Task to carry out -
Could you report every line from the entries that includes the word "listed"?
····················
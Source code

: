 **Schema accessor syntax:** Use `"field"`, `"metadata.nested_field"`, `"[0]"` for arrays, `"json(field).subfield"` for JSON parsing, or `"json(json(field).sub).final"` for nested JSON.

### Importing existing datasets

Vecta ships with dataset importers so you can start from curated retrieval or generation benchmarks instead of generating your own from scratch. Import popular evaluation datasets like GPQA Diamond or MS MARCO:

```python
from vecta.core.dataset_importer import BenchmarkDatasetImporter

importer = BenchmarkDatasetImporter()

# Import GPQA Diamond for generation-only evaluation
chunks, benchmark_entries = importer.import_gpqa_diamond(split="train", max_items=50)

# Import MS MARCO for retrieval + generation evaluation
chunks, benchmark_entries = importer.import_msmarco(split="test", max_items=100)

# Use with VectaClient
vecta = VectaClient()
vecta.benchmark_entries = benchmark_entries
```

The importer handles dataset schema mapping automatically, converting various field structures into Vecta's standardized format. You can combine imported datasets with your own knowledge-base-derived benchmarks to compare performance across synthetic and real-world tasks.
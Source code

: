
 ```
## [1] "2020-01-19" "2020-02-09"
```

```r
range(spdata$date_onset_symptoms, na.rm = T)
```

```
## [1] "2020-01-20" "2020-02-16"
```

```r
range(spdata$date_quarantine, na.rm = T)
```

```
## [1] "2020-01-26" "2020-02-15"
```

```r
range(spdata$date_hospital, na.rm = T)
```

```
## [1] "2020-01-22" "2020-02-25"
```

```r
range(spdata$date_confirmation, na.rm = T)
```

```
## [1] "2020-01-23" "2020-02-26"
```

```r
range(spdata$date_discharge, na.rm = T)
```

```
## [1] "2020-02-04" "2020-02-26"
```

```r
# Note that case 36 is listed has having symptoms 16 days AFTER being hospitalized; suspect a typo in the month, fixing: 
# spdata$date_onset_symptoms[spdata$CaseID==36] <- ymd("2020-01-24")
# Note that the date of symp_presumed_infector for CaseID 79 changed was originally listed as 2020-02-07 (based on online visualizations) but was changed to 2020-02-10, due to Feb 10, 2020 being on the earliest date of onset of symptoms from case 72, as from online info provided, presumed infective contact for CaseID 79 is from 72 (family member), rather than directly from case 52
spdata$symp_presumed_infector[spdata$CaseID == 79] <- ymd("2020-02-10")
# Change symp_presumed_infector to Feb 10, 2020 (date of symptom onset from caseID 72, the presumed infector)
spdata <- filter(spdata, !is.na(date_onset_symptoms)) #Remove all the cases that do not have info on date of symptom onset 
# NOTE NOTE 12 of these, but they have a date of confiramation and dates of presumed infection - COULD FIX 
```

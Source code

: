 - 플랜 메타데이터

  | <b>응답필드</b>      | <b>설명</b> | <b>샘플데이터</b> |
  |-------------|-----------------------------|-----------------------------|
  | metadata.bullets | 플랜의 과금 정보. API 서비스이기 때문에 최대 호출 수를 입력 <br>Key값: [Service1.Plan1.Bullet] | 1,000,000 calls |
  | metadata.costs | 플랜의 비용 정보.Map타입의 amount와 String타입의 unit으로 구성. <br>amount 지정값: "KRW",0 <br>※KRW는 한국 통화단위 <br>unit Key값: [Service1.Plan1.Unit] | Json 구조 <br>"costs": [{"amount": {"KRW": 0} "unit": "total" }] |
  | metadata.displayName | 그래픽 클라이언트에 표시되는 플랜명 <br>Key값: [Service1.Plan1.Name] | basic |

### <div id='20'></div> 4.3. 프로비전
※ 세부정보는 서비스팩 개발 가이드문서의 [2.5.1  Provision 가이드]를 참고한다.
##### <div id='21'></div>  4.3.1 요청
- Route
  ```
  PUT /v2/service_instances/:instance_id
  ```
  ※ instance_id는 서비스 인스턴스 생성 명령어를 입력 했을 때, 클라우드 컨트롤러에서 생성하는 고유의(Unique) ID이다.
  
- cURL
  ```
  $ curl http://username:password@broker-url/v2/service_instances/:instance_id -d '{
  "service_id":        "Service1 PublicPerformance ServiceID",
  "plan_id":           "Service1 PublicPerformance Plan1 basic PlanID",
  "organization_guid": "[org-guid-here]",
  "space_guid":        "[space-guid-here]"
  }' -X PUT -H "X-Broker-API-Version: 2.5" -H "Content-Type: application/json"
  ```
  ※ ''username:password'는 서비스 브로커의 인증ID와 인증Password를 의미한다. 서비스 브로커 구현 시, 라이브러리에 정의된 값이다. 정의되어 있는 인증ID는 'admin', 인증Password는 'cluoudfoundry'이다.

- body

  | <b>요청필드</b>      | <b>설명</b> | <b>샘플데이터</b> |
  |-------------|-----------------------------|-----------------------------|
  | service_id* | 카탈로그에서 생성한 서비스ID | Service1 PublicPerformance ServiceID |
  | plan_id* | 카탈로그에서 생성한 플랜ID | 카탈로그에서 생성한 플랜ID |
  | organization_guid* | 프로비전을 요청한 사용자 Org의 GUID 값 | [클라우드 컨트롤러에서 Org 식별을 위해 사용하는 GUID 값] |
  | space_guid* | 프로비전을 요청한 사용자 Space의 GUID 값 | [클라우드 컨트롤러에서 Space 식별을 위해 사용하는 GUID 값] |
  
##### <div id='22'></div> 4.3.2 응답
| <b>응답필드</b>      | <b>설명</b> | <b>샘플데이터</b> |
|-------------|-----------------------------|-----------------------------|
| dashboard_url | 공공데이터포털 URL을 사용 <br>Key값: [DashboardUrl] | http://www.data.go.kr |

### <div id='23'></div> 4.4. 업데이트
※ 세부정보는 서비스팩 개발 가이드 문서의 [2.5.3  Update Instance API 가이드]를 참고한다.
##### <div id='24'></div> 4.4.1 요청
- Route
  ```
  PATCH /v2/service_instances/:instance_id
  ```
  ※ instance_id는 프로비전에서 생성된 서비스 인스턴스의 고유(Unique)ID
····················
Response for this exercise -
# Note that case 36 is listed has having symptoms 16 days AFTER being hospitalized; suspect a typo in the month, fixing: 
# Note that the date of symp_presumed_infector for CaseID 79 changed was originally listed as 2020-02-07 (based on online visualizations) but was changed to 2020-02-10, due to Feb 10, 2020 being on the earliest date of onset of symptoms from case 72, as from online info provided, presumed infective contact for CaseID 79 is from 72 (family member), rather than directly from case 52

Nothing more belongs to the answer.